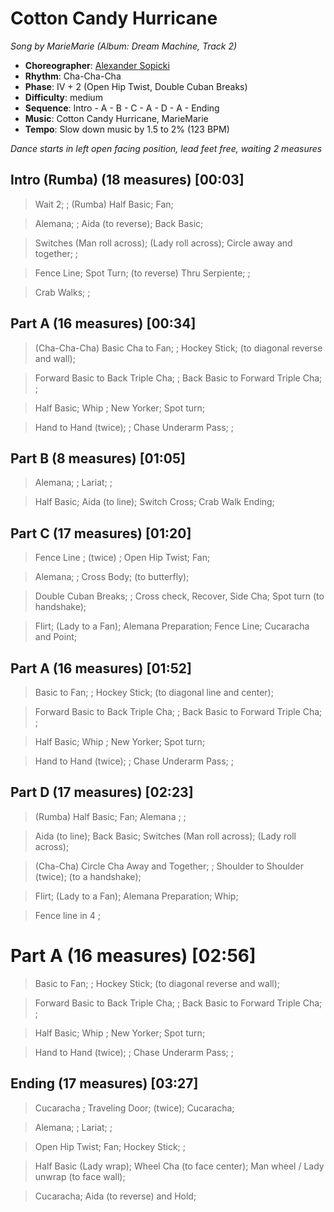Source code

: # Cotton Candy Hurricane
*Song by MarieMarie (Album: Dream Machine, Track 2)*

* **Choreographer**: [Alexander Sopicki](mailto:cuesheets@gmx.net "cuesheets@gmx.net")
* **Rhythm**: Cha-Cha-Cha
* **Phase**: IV + 2 (Open Hip Twist, Double Cuban Breaks)
* **Difficulty**: medium
* **Sequence**: Intro - A - B - C - A - D - A - Ending
* **Music**: Cotton Candy Hurricane, MarieMarie
* **Tempo**: Slow down music by 1.5 to 2% (123 BPM)

*Dance starts in left open facing position, lead feet free, waiting 2 measures*


## Intro (Rumba) (18 measures) [00:03]


> Wait 2; ; (Rumba) Half Basic; Fan;

> Alemana; ; Aida (to reverse); Back Basic;

> Switches (Man roll across); (Lady roll across); Circle away and together; ;

> Fence Line; Spot Turn; (to reverse) Thru Serpiente; ;

> Crab Walks; ;

## Part A (16 measures) [00:34]

> (Cha-Cha-Cha) Basic Cha to Fan; ; Hockey Stick; (to diagonal reverse and wall);

> Forward Basic to Back Triple Cha; ; Back Basic to Forward Triple Cha; ;

> Half Basic; Whip ; New Yorker; Spot turn;

> Hand to Hand (twice); ; Chase Underarm Pass; ;

## Part B (8 measures) [01:05]

> Alemana; ; Lariat; ;

> Half Basic; Aida (to line); Switch Cross; Crab Walk Ending;

## Part C (17 measures) [01:20]

> Fence Line ; (twice) ; Open Hip Twist; Fan;

> Alemana; ; Cross Body; (to butterfly);

> Double Cuban Breaks; ; Cross check, Recover, Side Cha; Spot turn (to handshake);

> Flirt; (Lady to a Fan); Alemana Preparation; Fence Line; Cucaracha and Point;


## Part A (16 measures) [01:52]

> Basic to Fan; ; Hockey Stick; (to diagonal line and center);

> Forward Basic to Back Triple Cha; ; Back Basic to Forward Triple Cha; ;

> Half Basic; Whip ; New Yorker; Spot turn;

> Hand to Hand (twice); ; Chase Underarm Pass; ;


## Part D (17 measures) [02:23]

> (Rumba) Half Basic; Fan; Alemana ; ;

> Aida (to line); Back Basic; Switches (Man roll across); (Lady roll across);

> (Cha-Cha) Circle Cha Away and Together; ; Shoulder to Shoulder (twice); (to a handshake);

> Flirt; (Lady to a Fan); Alemana Preparation; Whip;

> Fence line in 4 ;


# Part A (16 measures) [02:56]

> Basic to Fan; ; Hockey Stick; (to diagonal reverse and wall);

> Forward Basic to Back Triple Cha; ; Back Basic to Forward Triple Cha; ;

> Half Basic; Whip ; New Yorker; Spot turn;

> Hand to Hand (twice); ; Chase Underarm Pass; ;

## Ending (17 measures) [03:27]

> Cucaracha ; Traveling Door; (twice); Cucaracha;

> Alemana; ; Lariat; ;

> Open Hip Twist; Fan; Hockey Stick; ;

> Half Basic (Lady wrap); Wheel Cha (to face center); Man wheel / Lady unwrap (to face wall);

> Cucaracha; Aida (to reverse) and Hold;


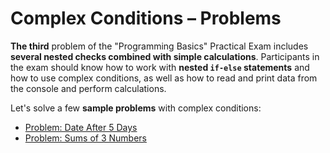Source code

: # Complex Conditions – Problems

**The third** problem of the "Programming Basics" Practical Exam includes **several nested checks combined with simple calculations**. Participants in the exam should know how to work with **nested **`if-else`** statements** and how to use complex conditions, as well as how to read and print data from the console and perform calculations.

Let's solve a few **sample problems** with complex conditions:

* [Problem: Date After 5 Days](/Content/Chapter-8-1-exam-preparation/complex-conditions-problems/complex-conditions-problems/problem-date-after-5-days.md)
* [Problem: Sums of 3 Numbers](/Content/Chapter-8-1-exam-preparation/complex-conditions-problems/complex-conditions-problems/problem-sums-of-3-numbers.md)



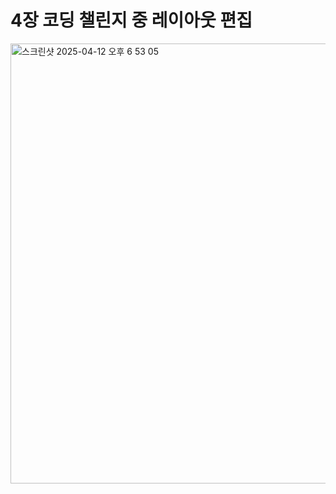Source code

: # 4장 코딩 챌린지 중 레이아웃 편집

<img width="704" alt="스크린샷 2025-04-12 오후 6 53 05" src="https://github.com/user-attachments/assets/7e02f1ad-3b85-4f75-adbe-bd6d157f2ea3" />

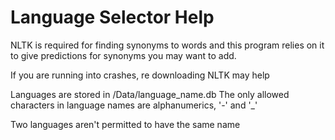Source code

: # Language Selector Help

NLTK is required for finding synonyms to words and this program relies on it to
give predictions for synonyms you may want to add.

If you are running into crashes, re downloading NLTK may help

Languages are stored in /Data/language_name.db
The only allowed characters in language names are alphanumerics, '-' and '_'

Two languages aren't permitted to have the same name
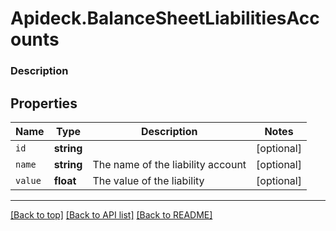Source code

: # Apideck.BalanceSheetLiabilitiesAccounts

### Description

## Properties
Name | Type | Description | Notes
------------ | ------------- | ------------- | -------------
`id` | **string** |  | [optional] 
`name` | **string** | The name of the liability account | [optional] 
`value` | **float** | The value of the liability | [optional] 





---

[[Back to top]](#) [[Back to API list]](../../../../README.md#documentation-for-api-endpoints) [[Back to README]](../../../../README.md)


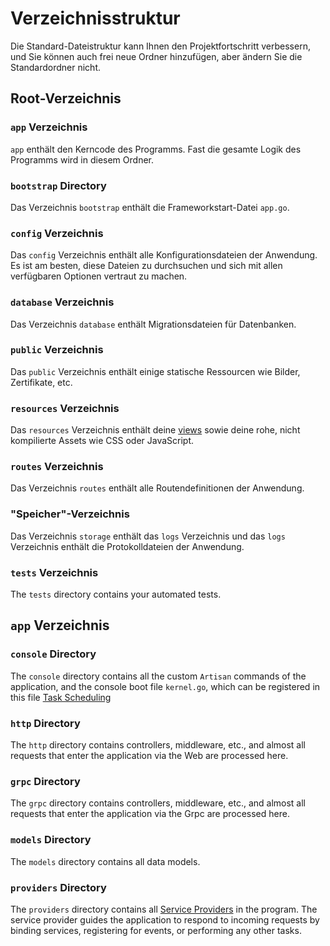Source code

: # Verzeichnisstruktur

Die Standard-Dateistruktur kann Ihnen den Projektfortschritt verbessern, und Sie können auch frei neue Ordner hinzufügen, aber
ändern Sie die Standardordner nicht.

## Root-Verzeichnis

### `app` Verzeichnis

`app` enthält den Kerncode des Programms. Fast die gesamte Logik des Programms wird in diesem Ordner.

### `bootstrap` Directory

Das Verzeichnis `bootstrap` enthält die Frameworkstart-Datei `app.go`.

### `config` Verzeichnis

Das `config` Verzeichnis enthält alle Konfigurationsdateien der Anwendung. Es ist am besten, diese Dateien zu durchsuchen und
sich mit allen verfügbaren Optionen vertraut zu machen.

### `database` Verzeichnis

Das Verzeichnis `database` enthält Migrationsdateien für Datenbanken.

### `public` Verzeichnis

Das `public` Verzeichnis enthält einige statische Ressourcen wie Bilder, Zertifikate, etc.

### `resources` Verzeichnis

Das `resources` Verzeichnis enthält deine [views](../basic/views) sowie deine rohe, nicht kompilierte Assets wie
CSS oder JavaScript.

### `routes` Verzeichnis

Das Verzeichnis `routes` enthält alle Routendefinitionen der Anwendung.

### "Speicher"-Verzeichnis

Das Verzeichnis `storage` enthält das `logs` Verzeichnis und das `logs` Verzeichnis enthält die Protokolldateien der Anwendung.

### `tests` Verzeichnis

The `tests` directory contains your automated tests.

## `app` Verzeichnis

### `console` Directory

The `console` directory contains all the custom `Artisan` commands of the application, and the console boot file
`kernel.go`, which can be registered in this file [Task Scheduling](../advanced/schedule)

### `http` Directory

The `http` directory contains controllers, middleware, etc., and almost all requests that enter the application via the
Web are processed here.

### `grpc` Directory

The `grpc` directory contains controllers, middleware, etc., and almost all requests that enter the application via the
Grpc are processed here.

### `models` Directory

The `models` directory contains all data models.

### `providers` Directory

The `providers` directory contains all [Service Providers](../foundation/providers) in the
program. The service provider guides the application to respond to incoming requests by binding services, registering
for events, or performing any other tasks.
==========
_TASK REQUIREMENTS_
Extract every line of the data exactly; pictures stay out.

_TASK OUTPUT_
Source code

: # Cotton Candy Hurricane
*Song by MarieMarie (Album: Dream Machine, Track 2)*

* **Choreographer**: [Alexander Sopicki](mailto:cuesheets@gmx.net "cuesheets@gmx.net")
* **Rhythm**: Cha-Cha-Cha
* **Phase**: IV + 2 (Open Hip Twist, Double Cuban Breaks)
* **Difficulty**: medium
* **Sequence**: Intro - A - B - C - A - D - A - Ending
* **Music**: Cotton Candy Hurricane, MarieMarie
* **Tempo**: Slow down music by 1.5 to 2% (123 BPM)

*Dance starts in left open facing position, lead feet free, waiting 2 measures*


## Intro (Rumba) (18 measures) [00:03]


> Wait 2; ; (Rumba) Half Basic; Fan;

> Alemana; ; Aida (to reverse); Back Basic;

> Switches (Man roll across); (Lady roll across); Circle away and together; ;

> Fence Line; Spot Turn; (to reverse) Thru Serpiente; ;

> Crab Walks; ;

## Part A (16 measures) [00:34]

> (Cha-Cha-Cha) Basic Cha to Fan; ; Hockey Stick; (to diagonal reverse and wall);

> Forward Basic to Back Triple Cha; ; Back Basic to Forward Triple Cha; ;

> Half Basic; Whip ; New Yorker; Spot turn;

> Hand to Hand (twice); ; Chase Underarm Pass; ;

## Part B (8 measures) [01:05]

> Alemana; ; Lariat; ;

> Half Basic; Aida (to line); Switch Cross; Crab Walk Ending;

## Part C (17 measures) [01:20]

> Fence Line ; (twice) ; Open Hip Twist; Fan;

> Alemana; ; Cross Body; (to butterfly);

> Double Cuban Breaks; ; Cross check, Recover, Side Cha; Spot turn (to handshake);

> Flirt; (Lady to a Fan); Alemana Preparation; Fence Line; Cucaracha and Point;


## Part A (16 measures) [01:52]

> Basic to Fan; ; Hockey Stick; (to diagonal line and center);

> Forward Basic to Back Triple Cha; ; Back Basic to Forward Triple Cha; ;

> Half Basic; Whip ; New Yorker; Spot turn;

> Hand to Hand (twice); ; Chase Underarm Pass; ;


## Part D (17 measures) [02:23]

> (Rumba) Half Basic; Fan; Alemana ; ;

> Aida (to line); Back Basic; Switches (Man roll across); (Lady roll across);

> (Cha-Cha) Circle Cha Away and Together; ; Shoulder to Shoulder (twice); (to a handshake);

> Flirt; (Lady to a Fan); Alemana Preparation; Whip;

> Fence line in 4 ;


# Part A (16 measures) [02:56]

> Basic to Fan; ; Hockey Stick; (to diagonal reverse and wall);

> Forward Basic to Back Triple Cha; ; Back Basic to Forward Triple Cha; ;

> Half Basic; Whip ; New Yorker; Spot turn;

> Hand to Hand (twice); ; Chase Underarm Pass; ;

## Ending (17 measures) [03:27]

> Cucaracha ; Traveling Door; (twice); Cucaracha;

> Alemana; ; Lariat; ;

> Open Hip Twist; Fan; Hockey Stick; ;

> Half Basic (Lady wrap); Wheel Cha (to face center); Man wheel / Lady unwrap (to face wall);

> Cucaracha; Aida (to reverse) and Hold;


Source code

: # Complex Conditions – Problems

**The third** problem of the "Programming Basics" Practical Exam includes **several nested checks combined with simple calculations**. Participants in the exam should know how to work with **nested **`if-else`** statements** and how to use complex conditions, as well as how to read and print data from the console and perform calculations.

Let's solve a few **sample problems** with complex conditions:

* [Problem: Date After 5 Days](/Content/Chapter-8-1-exam-preparation/complex-conditions-problems/complex-conditions-problems/problem-date-after-5-days.md)
* [Problem: Sums of 3 Numbers](/Content/Chapter-8-1-exam-preparation/complex-conditions-problems/complex-conditions-problems/problem-sums-of-3-numbers.md)



Source code

: # 4장 코딩 챌린지 중 레이아웃 편집

<img width="704" alt="스크린샷 2025-04-12 오후 6 53 05" src="https://github.com/user-attachments/assets/7e02f1ad-3b85-4f75-adbe-bd6d157f2ea3" />

Source code

: # Language Selector Help

NLTK is required for finding synonyms to words and this program relies on it to
give predictions for synonyms you may want to add.

If you are running into crashes, re downloading NLTK may help

Languages are stored in /Data/language_name.db
The only allowed characters in language names are alphanumerics, '-' and '_'

Two languages aren't permitted to have the same name
Source code

: # Apideck.BalanceSheetLiabilitiesAccounts

### Description

## Properties
Name | Type | Description | Notes
------------ | ------------- | ------------- | -------------
`id` | **string** |  | [optional] 
`name` | **string** | The name of the liability account | [optional] 
`value` | **float** | The value of the liability | [optional] 





---

[[Back to top]](#) [[Back to API list]](../../../../README.md#documentation-for-api-endpoints) [[Back to README]](../../../../README.md)


Source code

: # Verzeichnisstruktur

Die Standard-Dateistruktur kann Ihnen den Projektfortschritt verbessern, und Sie können auch frei neue Ordner hinzufügen, aber
ändern Sie die Standardordner nicht.

## Root-Verzeichnis

### `app` Verzeichnis

`app` enthält den Kerncode des Programms. Fast die gesamte Logik des Programms wird in diesem Ordner.

### `bootstrap` Directory

Das Verzeichnis `bootstrap` enthält die Frameworkstart-Datei `app.go`.

### `config` Verzeichnis

Das `config` Verzeichnis enthält alle Konfigurationsdateien der Anwendung. Es ist am besten, diese Dateien zu durchsuchen und
sich mit allen verfügbaren Optionen vertraut zu machen.

### `database` Verzeichnis

Das Verzeichnis `database` enthält Migrationsdateien für Datenbanken.

### `public` Verzeichnis

Das `public` Verzeichnis enthält einige statische Ressourcen wie Bilder, Zertifikate, etc.

### `resources` Verzeichnis

Das `resources` Verzeichnis enthält deine [views](../basic/views) sowie deine rohe, nicht kompilierte Assets wie
CSS oder JavaScript.

### `routes` Verzeichnis

Das Verzeichnis `routes` enthält alle Routendefinitionen der Anwendung.

### "Speicher"-Verzeichnis

Das Verzeichnis `storage` enthält das `logs` Verzeichnis und das `logs` Verzeichnis enthält die Protokolldateien der Anwendung.

### `tests` Verzeichnis

The `tests` directory contains your automated tests.

## `app` Verzeichnis

### `console` Directory

The `console` directory contains all the custom `Artisan` commands of the application, and the console boot file
`kernel.go`, which can be registered in this file [Task Scheduling](../advanced/schedule)

### `http` Directory

The `http` directory contains controllers, middleware, etc., and almost all requests that enter the application via the
Web are processed here.

### `grpc` Directory

The `grpc` directory contains controllers, middleware, etc., and almost all requests that enter the application via the
Grpc are processed here.

### `models` Directory

The `models` directory contains all data models.

### `providers` Directory

The `providers` directory contains all [Service Providers](../foundation/providers) in the
program. The service provider guides the application to respond to incoming requests by binding services, registering
for events, or performing any other tasks.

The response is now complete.